• **Stored data**:
<<<<

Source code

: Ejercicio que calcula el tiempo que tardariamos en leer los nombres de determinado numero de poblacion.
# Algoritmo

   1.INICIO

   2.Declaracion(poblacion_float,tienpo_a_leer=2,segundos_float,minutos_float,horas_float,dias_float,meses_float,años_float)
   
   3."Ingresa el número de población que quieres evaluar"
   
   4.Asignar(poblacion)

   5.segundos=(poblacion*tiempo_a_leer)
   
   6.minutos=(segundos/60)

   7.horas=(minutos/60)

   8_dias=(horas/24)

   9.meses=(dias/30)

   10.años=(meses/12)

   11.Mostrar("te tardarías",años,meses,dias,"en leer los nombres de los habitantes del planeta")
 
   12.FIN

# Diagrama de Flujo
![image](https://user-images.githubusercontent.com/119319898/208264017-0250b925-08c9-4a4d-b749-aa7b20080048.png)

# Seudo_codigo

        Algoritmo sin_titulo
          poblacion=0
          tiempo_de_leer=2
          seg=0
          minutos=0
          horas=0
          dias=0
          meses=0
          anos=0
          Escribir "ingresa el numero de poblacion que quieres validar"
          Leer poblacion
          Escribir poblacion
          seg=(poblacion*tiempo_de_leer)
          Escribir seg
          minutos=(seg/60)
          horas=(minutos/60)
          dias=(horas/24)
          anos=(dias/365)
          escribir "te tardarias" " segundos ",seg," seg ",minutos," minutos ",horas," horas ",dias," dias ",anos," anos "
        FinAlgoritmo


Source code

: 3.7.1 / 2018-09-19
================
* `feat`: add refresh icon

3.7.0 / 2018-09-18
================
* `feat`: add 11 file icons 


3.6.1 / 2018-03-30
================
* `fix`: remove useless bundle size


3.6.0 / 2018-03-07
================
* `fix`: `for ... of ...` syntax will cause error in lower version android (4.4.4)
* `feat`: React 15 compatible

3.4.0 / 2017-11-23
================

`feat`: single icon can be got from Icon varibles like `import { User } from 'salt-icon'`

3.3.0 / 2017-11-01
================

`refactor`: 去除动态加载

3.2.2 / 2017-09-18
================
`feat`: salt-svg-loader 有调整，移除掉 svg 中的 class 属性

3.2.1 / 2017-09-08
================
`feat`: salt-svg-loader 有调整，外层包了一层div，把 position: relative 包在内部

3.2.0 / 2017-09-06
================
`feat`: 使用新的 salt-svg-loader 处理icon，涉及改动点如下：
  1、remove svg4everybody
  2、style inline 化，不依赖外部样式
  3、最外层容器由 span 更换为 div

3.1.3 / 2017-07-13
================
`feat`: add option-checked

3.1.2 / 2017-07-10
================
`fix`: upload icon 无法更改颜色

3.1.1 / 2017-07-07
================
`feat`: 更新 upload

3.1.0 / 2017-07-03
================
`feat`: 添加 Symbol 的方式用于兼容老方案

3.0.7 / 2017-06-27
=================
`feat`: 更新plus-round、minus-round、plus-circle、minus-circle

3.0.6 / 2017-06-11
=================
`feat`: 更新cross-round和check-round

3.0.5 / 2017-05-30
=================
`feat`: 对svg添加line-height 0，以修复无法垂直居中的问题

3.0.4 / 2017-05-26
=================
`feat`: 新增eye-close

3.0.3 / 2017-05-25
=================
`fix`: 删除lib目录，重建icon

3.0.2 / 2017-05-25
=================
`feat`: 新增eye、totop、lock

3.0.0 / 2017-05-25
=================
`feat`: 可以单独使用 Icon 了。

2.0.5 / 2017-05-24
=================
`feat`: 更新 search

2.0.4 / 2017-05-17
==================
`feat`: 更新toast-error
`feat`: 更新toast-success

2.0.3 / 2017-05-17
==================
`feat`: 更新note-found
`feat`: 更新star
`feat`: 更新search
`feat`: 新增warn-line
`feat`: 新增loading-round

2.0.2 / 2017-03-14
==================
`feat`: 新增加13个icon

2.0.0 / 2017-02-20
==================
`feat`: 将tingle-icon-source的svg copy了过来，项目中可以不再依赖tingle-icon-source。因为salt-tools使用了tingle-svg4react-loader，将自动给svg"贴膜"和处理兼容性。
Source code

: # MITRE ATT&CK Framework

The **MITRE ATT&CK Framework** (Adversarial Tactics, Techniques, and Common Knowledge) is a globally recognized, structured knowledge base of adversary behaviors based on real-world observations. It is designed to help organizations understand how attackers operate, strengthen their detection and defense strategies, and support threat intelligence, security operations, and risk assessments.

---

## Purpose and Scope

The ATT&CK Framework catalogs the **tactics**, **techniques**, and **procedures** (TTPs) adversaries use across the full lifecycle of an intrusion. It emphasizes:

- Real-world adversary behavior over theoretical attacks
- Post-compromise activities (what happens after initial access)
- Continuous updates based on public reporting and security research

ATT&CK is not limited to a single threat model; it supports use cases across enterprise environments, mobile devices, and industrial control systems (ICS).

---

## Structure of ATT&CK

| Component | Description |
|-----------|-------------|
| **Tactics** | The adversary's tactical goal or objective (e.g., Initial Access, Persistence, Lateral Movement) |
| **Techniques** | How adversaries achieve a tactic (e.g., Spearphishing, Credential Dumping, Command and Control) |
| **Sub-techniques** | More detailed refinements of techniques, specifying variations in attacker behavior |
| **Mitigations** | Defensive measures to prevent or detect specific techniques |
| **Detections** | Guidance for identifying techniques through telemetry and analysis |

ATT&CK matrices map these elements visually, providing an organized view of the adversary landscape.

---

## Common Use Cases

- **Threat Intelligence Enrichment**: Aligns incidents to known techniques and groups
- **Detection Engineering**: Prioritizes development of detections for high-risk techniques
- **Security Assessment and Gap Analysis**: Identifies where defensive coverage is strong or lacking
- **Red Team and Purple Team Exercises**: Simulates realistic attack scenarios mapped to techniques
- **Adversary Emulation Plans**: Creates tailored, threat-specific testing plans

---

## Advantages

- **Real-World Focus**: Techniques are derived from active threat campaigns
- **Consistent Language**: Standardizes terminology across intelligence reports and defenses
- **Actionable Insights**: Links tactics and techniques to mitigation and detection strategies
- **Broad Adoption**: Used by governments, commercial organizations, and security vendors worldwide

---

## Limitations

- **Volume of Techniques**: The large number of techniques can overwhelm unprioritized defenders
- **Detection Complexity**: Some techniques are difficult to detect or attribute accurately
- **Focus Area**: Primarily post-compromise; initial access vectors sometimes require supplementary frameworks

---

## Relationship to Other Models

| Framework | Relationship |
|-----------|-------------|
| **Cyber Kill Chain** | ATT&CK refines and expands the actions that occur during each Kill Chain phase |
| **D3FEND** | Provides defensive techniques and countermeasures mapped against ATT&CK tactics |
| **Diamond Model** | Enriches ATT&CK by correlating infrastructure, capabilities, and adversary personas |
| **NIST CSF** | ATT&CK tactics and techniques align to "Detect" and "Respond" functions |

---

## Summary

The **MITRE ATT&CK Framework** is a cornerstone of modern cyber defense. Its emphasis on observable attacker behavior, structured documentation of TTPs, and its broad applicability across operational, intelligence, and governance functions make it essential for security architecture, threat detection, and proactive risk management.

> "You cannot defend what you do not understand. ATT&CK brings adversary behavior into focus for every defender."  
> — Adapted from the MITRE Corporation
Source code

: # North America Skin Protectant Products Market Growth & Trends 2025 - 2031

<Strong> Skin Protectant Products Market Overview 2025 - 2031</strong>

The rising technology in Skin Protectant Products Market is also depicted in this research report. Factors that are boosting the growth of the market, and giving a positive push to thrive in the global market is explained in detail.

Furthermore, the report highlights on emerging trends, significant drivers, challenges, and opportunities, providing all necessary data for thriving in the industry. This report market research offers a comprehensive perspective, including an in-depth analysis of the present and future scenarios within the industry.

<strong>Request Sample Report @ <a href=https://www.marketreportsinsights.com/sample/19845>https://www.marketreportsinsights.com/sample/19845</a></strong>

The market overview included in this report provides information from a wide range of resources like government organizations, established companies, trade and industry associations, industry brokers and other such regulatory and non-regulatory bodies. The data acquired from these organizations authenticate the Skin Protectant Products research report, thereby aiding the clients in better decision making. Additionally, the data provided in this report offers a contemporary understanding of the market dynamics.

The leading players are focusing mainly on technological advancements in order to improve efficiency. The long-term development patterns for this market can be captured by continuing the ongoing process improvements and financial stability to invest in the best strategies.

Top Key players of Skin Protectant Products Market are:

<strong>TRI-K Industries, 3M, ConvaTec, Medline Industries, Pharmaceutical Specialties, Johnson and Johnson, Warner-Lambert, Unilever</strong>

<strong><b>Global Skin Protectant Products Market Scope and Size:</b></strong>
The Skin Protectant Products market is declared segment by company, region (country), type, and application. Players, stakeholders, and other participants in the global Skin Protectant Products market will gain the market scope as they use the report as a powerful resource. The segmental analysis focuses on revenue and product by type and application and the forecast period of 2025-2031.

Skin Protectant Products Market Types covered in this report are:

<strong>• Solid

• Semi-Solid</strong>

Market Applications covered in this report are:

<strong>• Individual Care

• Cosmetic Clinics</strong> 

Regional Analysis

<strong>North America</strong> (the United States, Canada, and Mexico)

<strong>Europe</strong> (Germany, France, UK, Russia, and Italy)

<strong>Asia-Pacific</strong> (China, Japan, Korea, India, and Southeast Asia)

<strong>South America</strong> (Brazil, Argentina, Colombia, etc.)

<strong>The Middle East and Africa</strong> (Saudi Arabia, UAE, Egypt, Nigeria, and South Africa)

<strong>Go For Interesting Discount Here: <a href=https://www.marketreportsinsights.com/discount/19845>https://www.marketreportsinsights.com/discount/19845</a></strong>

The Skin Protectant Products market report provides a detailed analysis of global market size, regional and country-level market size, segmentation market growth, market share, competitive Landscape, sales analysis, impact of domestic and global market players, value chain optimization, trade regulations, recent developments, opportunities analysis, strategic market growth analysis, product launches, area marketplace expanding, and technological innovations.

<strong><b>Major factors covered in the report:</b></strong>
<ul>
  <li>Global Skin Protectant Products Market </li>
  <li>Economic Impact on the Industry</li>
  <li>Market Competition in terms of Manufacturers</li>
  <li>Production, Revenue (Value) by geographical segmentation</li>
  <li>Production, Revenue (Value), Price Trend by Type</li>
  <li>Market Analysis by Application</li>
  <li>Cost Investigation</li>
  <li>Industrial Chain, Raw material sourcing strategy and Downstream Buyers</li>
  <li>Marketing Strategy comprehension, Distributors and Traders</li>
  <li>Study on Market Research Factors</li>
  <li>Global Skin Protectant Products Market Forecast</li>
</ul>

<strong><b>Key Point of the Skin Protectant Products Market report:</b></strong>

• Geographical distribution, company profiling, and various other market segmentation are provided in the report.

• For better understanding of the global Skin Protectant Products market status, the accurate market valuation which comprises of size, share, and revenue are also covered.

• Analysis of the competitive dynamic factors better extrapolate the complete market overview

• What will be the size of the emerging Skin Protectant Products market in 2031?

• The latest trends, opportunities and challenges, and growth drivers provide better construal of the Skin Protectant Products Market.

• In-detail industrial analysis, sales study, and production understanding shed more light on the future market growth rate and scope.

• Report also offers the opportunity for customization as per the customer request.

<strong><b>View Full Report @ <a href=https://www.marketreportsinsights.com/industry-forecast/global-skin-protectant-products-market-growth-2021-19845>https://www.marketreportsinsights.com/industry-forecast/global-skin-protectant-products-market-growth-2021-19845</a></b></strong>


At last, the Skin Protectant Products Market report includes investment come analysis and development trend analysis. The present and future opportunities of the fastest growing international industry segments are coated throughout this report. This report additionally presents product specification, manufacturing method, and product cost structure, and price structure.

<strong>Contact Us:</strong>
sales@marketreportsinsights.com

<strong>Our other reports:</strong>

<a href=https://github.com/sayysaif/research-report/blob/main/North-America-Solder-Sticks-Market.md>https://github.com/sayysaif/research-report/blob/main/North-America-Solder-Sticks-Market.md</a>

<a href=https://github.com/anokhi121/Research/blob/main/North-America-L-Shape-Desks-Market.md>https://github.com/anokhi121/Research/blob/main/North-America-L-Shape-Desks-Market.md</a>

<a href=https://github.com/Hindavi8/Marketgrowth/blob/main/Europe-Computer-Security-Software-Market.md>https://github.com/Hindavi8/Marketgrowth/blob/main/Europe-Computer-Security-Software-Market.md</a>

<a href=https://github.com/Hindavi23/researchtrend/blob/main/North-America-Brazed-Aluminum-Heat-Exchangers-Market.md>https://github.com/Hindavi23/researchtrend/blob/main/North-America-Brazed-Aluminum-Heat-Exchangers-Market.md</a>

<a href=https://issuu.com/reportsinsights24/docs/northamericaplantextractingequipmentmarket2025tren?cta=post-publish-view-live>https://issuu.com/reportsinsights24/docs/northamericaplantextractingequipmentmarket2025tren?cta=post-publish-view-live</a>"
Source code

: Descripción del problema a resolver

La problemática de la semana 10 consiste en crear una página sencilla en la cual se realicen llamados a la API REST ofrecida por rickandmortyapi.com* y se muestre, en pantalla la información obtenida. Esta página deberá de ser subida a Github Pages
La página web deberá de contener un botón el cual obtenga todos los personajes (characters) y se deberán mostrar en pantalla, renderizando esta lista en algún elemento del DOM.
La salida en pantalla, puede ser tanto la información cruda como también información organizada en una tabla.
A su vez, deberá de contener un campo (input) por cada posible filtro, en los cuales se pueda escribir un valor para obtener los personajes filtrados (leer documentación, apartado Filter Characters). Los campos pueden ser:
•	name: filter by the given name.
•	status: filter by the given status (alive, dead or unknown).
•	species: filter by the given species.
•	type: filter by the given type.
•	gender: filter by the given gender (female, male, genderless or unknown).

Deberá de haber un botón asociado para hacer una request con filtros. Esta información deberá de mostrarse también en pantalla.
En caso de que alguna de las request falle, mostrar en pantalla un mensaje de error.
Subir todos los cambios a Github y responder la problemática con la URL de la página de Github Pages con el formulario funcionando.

>>>>

• **Assigned task**: Copy range, inclusive: the line holding "## Common Use Cases" to the line holding "- **Actionable Insights**: Links". Reproduce exactly those lines of the records above and no others.

• **Result for this exercise**:
## Common Use Cases

- **Threat Intelligence Enrichment**: Aligns incidents to known techniques and groups
- **Detection Engineering**: Prioritizes development of detections for high-risk techniques
- **Security Assessment and Gap Analysis**: Identifies where defensive coverage is strong or lacking
- **Red Team and Purple Team Exercises**: Simulates realistic attack scenarios mapped to techniques
- **Adversary Emulation Plans**: Creates tailored, threat-specific testing plans

---

## Advantages

- **Real-World Focus**: Techniques are derived from active threat campaigns
- **Consistent Language**: Standardizes terminology across intelligence reports and defenses
- **Actionable Insights**: Links tactics and techniques to mitigation and detection strategies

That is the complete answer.